Regulatory
pAND

Part:BBa_J58100:Design

Designed by: Valencia iGEM 2006   Group: iGEM06_Valencia   (2006-10-26)

AND-type promoter synergistically activated by cI and CRP


Assembly Compatibility:
  • 10
    INCOMPATIBLE WITH RFC[10]
    Illegal XbaI site found at 11
  • 12
    COMPATIBLE WITH RFC[12]
  • 21
    COMPATIBLE WITH RFC[21]
  • 23
    INCOMPATIBLE WITH RFC[23]
    Illegal XbaI site found at 11
  • 25
    INCOMPATIBLE WITH RFC[25]
    Illegal XbaI site found at 11
  • 1000
    COMPATIBLE WITH RFC[1000]


Design Notes

We take the lambda Prm promoter sequence from the Registry (BBa_I12007), and we added the CRP binding site upstream of that promoter. Following Joung et al. the centered position of the cI operator was fixed to -42, and for the CRP to -93.5. This forced us to do a lot of cut-and-paste of the original Prm sequence to create (presumably) harmless spacers between the operator regions.
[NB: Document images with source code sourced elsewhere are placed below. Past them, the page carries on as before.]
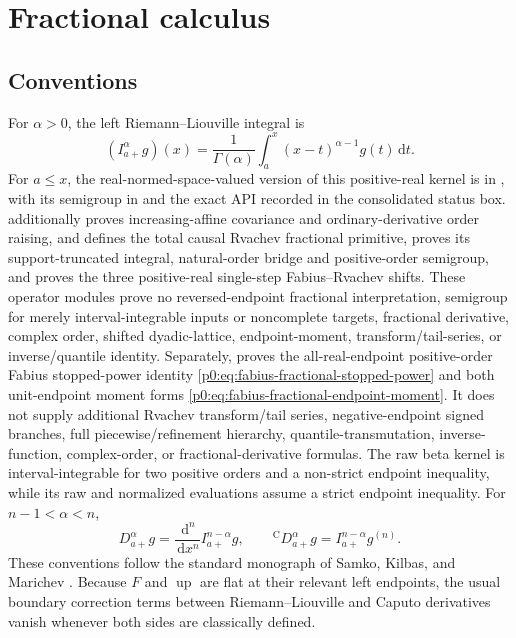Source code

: \documentclass[11pt,oneside]{article}
\theoremstyle{definition}
\theoremstyle{remark}
\newcommand{\Up}{\operatorname{up}}
\newcommand{\dd}{\,\mathrm d}
\newcommand{\1}{\mathbf 1}
\begin{document}
\section{Fractional calculus}
\label{p8:sec:fractional}

\subsection{Conventions}

For \(\alpha>0\), the left Riemann--Liouville integral is
\begin{equation}
 (I_{a+}^{\alpha}g)(x)
 =\frac1{\Gamma(\alpha)}\int_a^x(x-t)^{\alpha-1}g(t)\dd t.
 \label{p8:eq:RL-definition}
\end{equation}
For \(a\le x\), the real-normed-space-valued version of this positive-real kernel is
 in , with its semigroup
in  and the exact API recorded in the
consolidated status box.   additionally
proves increasing-affine covariance and ordinary-derivative order raising, and
 defines the total causal Rvachev fractional
primitive, proves its support-truncated integral, natural-order bridge and positive-order
semigroup, and proves the three positive-real single-step Fabius--Rvachev shifts.  These
operator modules prove no
reversed-endpoint fractional interpretation, semigroup for merely interval-integrable
inputs or noncomplete targets, fractional derivative, complex order, shifted dyadic-lattice,
endpoint-moment, transform/tail-series, or inverse/quantile identity.  Separately,
 proves the
all-real-endpoint positive-order Fabius stopped-power identity
\eqref{p0:eq:fabius-fractional-stopped-power} and both unit-endpoint moment forms
\eqref{p0:eq:fabius-fractional-endpoint-moment}.  It does not supply additional Rvachev
transform/tail series, negative-endpoint signed branches, full piecewise/refinement hierarchy,
quantile-transmutation, inverse-function, complex-order, or fractional-derivative formulas.
The raw beta kernel is interval-integrable for two positive orders and a
non-strict endpoint inequality, while its raw and normalized evaluations assume a strict
endpoint inequality.
For \(n-1<\alpha<n\),
\begin{equation}
 D_{a+}^{\alpha}g=\frac{\dd^n}{\dd x^n}I_{a+}^{n-\alpha}g,
 \qquad
 {}^{\mathrm C}D_{a+}^{\alpha}g=I_{a+}^{n-\alpha}g^{(n)}.
 \label{p8:eq:RL-Caputo}
\end{equation}
These conventions follow the standard monograph of Samko, Kilbas, and Marichev
\cite{p8:samko}.  Because \(F\) and \(\Up\) are flat at their relevant left
endpoints, the usual boundary correction terms between Riemann--Liouville and
Caputo derivatives vanish whenever both sides are classically defined.
\end{document}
Unfortunately the CRP consensus binding site contained a XbaI site. Further work is needed to do mutagenesis on this site while preserving the binding affinity.

Source

The sources of this promoter are, on the one hand, from the bacteriophage lambda, and, on the other hand, from the E. coli. We take the lambda Prm promoter (modified to be activated but not repressed by cI, part ref. BBa_I12007), and the binding site region for CRP from E. coli.

References

JK Joung, DM Koepp, A Hochschild. Synergistic activation of transcription by bacteriophage lambda cI protein and E. coli cAMP receptor protein. Science (1994), 265, 1863-1866.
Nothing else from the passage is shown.